* _Assignment_:
The line containing "E^\bot = 0$." marks the start; return it and every line after it in the listing below, exactly, through the last.

* _Supplied entries_:

Content starts

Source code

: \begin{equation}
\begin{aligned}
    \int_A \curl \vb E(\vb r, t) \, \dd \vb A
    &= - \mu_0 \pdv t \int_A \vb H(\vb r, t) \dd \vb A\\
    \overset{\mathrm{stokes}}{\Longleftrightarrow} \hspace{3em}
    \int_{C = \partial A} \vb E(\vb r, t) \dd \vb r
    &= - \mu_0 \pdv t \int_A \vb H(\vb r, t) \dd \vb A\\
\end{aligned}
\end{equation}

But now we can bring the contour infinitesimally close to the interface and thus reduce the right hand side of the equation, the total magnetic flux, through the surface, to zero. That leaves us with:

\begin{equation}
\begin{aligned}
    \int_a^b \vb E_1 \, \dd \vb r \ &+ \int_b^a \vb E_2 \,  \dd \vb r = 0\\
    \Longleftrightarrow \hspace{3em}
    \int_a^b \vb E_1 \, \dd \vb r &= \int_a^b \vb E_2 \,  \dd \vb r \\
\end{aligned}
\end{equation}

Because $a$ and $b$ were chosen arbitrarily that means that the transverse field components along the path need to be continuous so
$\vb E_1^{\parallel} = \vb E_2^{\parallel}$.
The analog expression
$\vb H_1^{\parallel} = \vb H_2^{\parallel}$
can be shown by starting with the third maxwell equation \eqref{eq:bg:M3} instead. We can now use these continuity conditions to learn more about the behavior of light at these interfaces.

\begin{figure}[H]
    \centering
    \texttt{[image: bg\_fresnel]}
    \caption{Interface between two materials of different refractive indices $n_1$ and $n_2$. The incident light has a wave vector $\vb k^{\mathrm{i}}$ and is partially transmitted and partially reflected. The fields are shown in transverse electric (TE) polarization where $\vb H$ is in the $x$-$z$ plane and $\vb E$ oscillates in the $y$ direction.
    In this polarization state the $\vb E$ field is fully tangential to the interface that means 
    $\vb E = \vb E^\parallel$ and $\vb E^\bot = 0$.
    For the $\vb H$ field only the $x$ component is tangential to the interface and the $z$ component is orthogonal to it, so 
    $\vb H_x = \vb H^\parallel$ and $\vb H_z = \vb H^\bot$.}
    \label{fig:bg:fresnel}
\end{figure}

Content ends

* _Answer to this exercise_:
    $\vb E = \vb E^\parallel$ and $\vb E^\bot = 0$.
    For the $\vb H$ field only the $x$ component is tangential to the interface and the $z$ component is orthogonal to it, so 
    $\vb H_x = \vb H^\parallel$ and $\vb H_z = \vb H^\bot$.}
    \label{fig:bg:fresnel}
\end{figure}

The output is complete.